- Born: 1970 (age 55–56) Tunisia
- Occupation: Lawyer
- Known for: LGBT advocacy, first openly gay presidential candidate in the Arab world

= Mounir Baatour =

Tunisian LGBT rights activist

Mounir Baatour (منير بعتور, born 1970) is a Tunisian lawyer and LGBT activist. He is the founder of the LGBT organisation Association Shams, leader of the Tunisian Liberal Party, and was the first openly gay presidential candidate in the Arab world.

== LGBT activism and presidential campaign ==
Baatour was arrested in 2013 and jailed for 3 months. He claims that the charges were for sodomy and he denied them denied. Other sources say he was imprisoned for sexual abuse of a minor. According to Afrik.com, the Sheraton hotel is suspected of collaborating with the authorities and may have informed the police of the presence of Baatour with another man in one of their hotel room.

In 2015, Baatour co-founded Association Shams, an LGBT rights association focused on the decriminalisation of homosexuality. He is currently president of the association. In 2018, together with Alice Nkom, Baatour received the Idaho France prize for freedom, for his fight against homophobia.

On 8 August 2019, Baatour announced his participation to the Tunisian presidential election.
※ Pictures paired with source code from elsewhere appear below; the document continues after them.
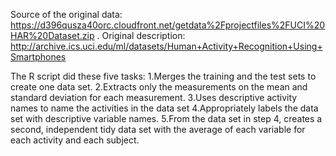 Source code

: Source of the original data: https://d396qusza40orc.cloudfront.net/getdata%2Fprojectfiles%2FUCI%20HAR%20Dataset.zip .
Original description: http://archive.ics.uci.edu/ml/datasets/Human+Activity+Recognition+Using+Smartphones

The R script did these five tasks:
1.Merges the training and the test sets to create one data set.
2.Extracts only the measurements on the mean and standard deviation for each measurement. 
3.Uses descriptive activity names to name the activities in the data set
4.Appropriately labels the data set with descriptive variable names. 
5.From the data set in step 4, creates a second, independent tidy data set with the average of each variable for each activity and each subject.


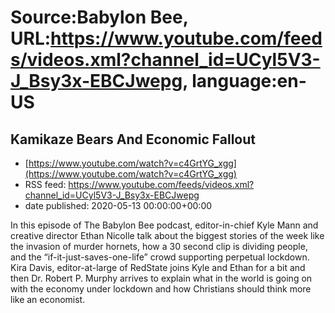 # Source:Babylon Bee, URL:https://www.youtube.com/feeds/videos.xml?channel_id=UCyl5V3-J_Bsy3x-EBCJwepg, language:en-US

## Kamikaze Bears And Economic Fallout
 - [https://www.youtube.com/watch?v=c4GrtYG_xgg](https://www.youtube.com/watch?v=c4GrtYG_xgg)
 - RSS feed: https://www.youtube.com/feeds/videos.xml?channel_id=UCyl5V3-J_Bsy3x-EBCJwepg
 - date published: 2020-05-13 00:00:00+00:00

In this episode of The Babylon Bee podcast, editor-in-chief Kyle Mann and creative director Ethan Nicolle talk about the biggest stories of the week like the invasion of murder hornets, how a 30 second clip is dividing people, and the “if-it-just-saves-one-life” crowd supporting perpetual lockdown. Kira Davis, editor-at-large of RedState joins Kyle and Ethan for a bit and then Dr. Robert P. Murphy arrives to explain what in the world is going on with the economy under lockdown and how Christians should think more like an economist.

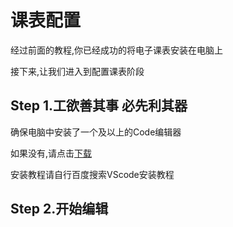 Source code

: # 课表配置

经过前面的教程,你已经成功的将电子课表安装在电脑上

接下来,让我们进入到配置课表阶段

## Step 1.工欲善其事 必先利其器
确保电脑中安装了一个及以上的Code编辑器

如果没有,请点击[下载](https://vscode.download.prss.microsoft.com/dbazure/download/stable/6f17636121051a53c88d3e605c491d22af2ba755/VSCodeUserSetup-x64-1.103.2.exe)

安装教程请自行百度搜索VScode安装教程

## Step 2.开始编辑




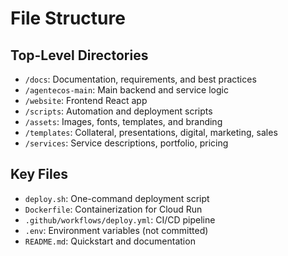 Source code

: # File Structure

## Top-Level Directories
- `/docs`: Documentation, requirements, and best practices
- `/agentecos-main`: Main backend and service logic
- `/website`: Frontend React app
- `/scripts`: Automation and deployment scripts
- `/assets`: Images, fonts, templates, and branding
- `/templates`: Collateral, presentations, digital, marketing, sales
- `/services`: Service descriptions, portfolio, pricing

## Key Files
- `deploy.sh`: One-command deployment script
- `Dockerfile`: Containerization for Cloud Run
- `.github/workflows/deploy.yml`: CI/CD pipeline
- `.env`: Environment variables (not committed)
- `README.md`: Quickstart and documentation  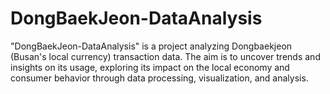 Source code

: # DongBaekJeon-DataAnalysis
"DongBaekJeon-DataAnalysis" is a project analyzing Dongbaekjeon (Busan's local currency) transaction data. The aim is to uncover trends and insights on its usage, exploring its impact on the local economy and consumer behavior through data processing, visualization, and analysis.
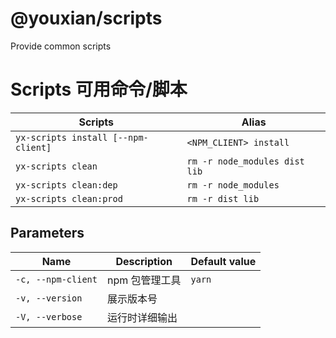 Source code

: # @youxian/scripts

Provide common scripts

# Scripts 可用命令/脚本

| Scripts                             | Alias                         |
| ----------------------------------- | ----------------------------- |
| `yx-scripts install [--npm-client]` | `<NPM_CLIENT> install`        |
| `yx-scripts clean`                  | `rm -r node_modules dist lib` |
| `yx-scripts clean:dep`              | `rm -r node_modules`          |
| `yx-scripts clean:prod`             | `rm -r dist lib`              |

## Parameters

| Name               | Description    | Default value |
| ------------------ | -------------- | ------------- |
| `-c, --npm-client` | npm 包管理工具 | `yarn`        |
| `-v, --version`    | 展示版本号     |               |
| `-V, --verbose`    | 运行时详细输出 |               |


<!-- create by @youxian/cli -->
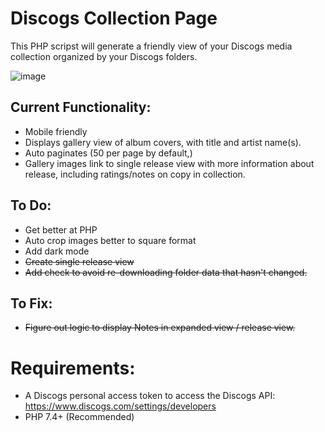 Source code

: # Discogs Collection Page

This PHP scripst will generate a friendly view of your Discogs media collection organized by your Discogs folders.

![image](https://user-images.githubusercontent.com/2931834/198485846-531472d0-e806-4ec0-b3ab-76717b53612b.png)

## Current Functionality:
* Mobile friendly
* Displays gallery view of album covers, with title and artist name(s).
* Auto paginates (50 per page by default,)
* Gallery images link to single release view with more information about release, including ratings/notes on copy in collection.

## To Do: 
* Get better at PHP
* Auto crop images better to square format
* Add dark mode
* ~~Create single release view~~
* ~~Add check to avoid re-downloading folder data that hasn't changed.~~

## To Fix:
* ~~Figure out logic to display Notes in expanded view / release view.~~

# Requirements:
* A Discogs personal access token to access the Discogs API: https://www.discogs.com/settings/developers
* PHP 7.4+ (Recommended)
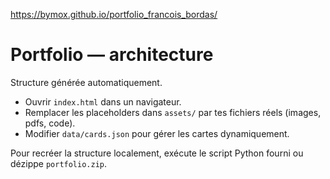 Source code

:https://bymox.github.io/portfolio_francois_bordas/
# Portfolio — architecture

Structure générée automatiquement.

- Ouvrir `index.html` dans un navigateur.
- Remplacer les placeholders dans `assets/` par tes fichiers réels (images, pdfs, code).
- Modifier `data/cards.json` pour gérer les cartes dynamiquement.

Pour recréer la structure localement, exécute le script Python fourni ou dézippe `portfolio.zip`.
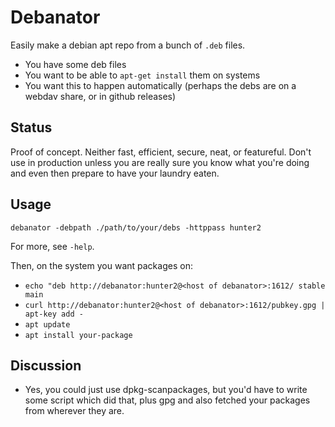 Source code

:# Debanator

Easily make a debian apt repo from a bunch of `.deb` files.

- You have some deb files
- You want to be able to `apt-get install` them on systems
- You want this to happen automatically (perhaps the debs are on a webdav share, or in
  github releases)

## Status

Proof of concept. Neither fast, efficient, secure, neat, or featureful. Don't use in
production unless you are really sure you know what you're doing and even then prepare
to have your laundry eaten.


## Usage

`debanator -debpath ./path/to/your/debs -httppass hunter2`

For more, see `-help`.

Then, on the system you want packages on:

- `echo "deb http://debanator:hunter2@<host of debanator>:1612/ stable main`
- `curl http://debanator:hunter2@<host of debanator>:1612/pubkey.gpg | apt-key add -`
- `apt update`
- `apt install your-package`

## Discussion

- Yes, you could just use dpkg-scanpackages, but you'd have to write some script which
did that, plus gpg and also fetched your packages from wherever they are.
Following this announcement, an estimated 650 articles from 120 countries were written about him, and Baatour built a campaign team with 300 local activists. His political program included the repeal of Article 230, which outlaws homosexuality, from the Tunisian criminal code, as well as gender equality and the protection of the rights of minorities. However, despite collecting nearly double the 10,000 signatures required for his nomination eligibility, the election authority rejected his candidacy, citing the sexual abuse case against him from 2013.

After receiving death threats from Islamists, Baatour fled to France in January 2020, where he was accepted as a political refugee.

Baatour lives in Marseille where he practices as a lawyer at the Marseille bar. On December 20, 2022, Baatour married in Marseille with the man he was arrested with in Tunisia ten years earlier.

== Criticism by other LGBT activists ==
In 2018, three other LGBT groups in Tunisia, Mawjoudin, Damj and Chouf, released a common declaration asking for the boycott of Shams. According to them, Baatour had publicly exposed the sexual orientation of LGBT people, faced accusations of sexual harassment and was supportive of the Israeli Occupation of Palestine.

In 2019, Mawjoudin asked Baatour to resign from his presidential candidacy, repeating claims of sexual harassment against him. Baatour allegedly promised homeless gay minors shelter and then sexually harassed them. Baatour himself denies the allegations, citing that his alleged victims of abuse could sue him in case this was true. My.Kali magazine criticized that media reports about Baatour's presidency often failed to mention his 2013 imprisonment for sexual abuse, failed to give space to other LGBT groups in Tunisia in their reporting and that media reports mentioning his support for Israel contributed to stereotypes in the Arabic-speaking world that LGBT people were supporters of Zionism.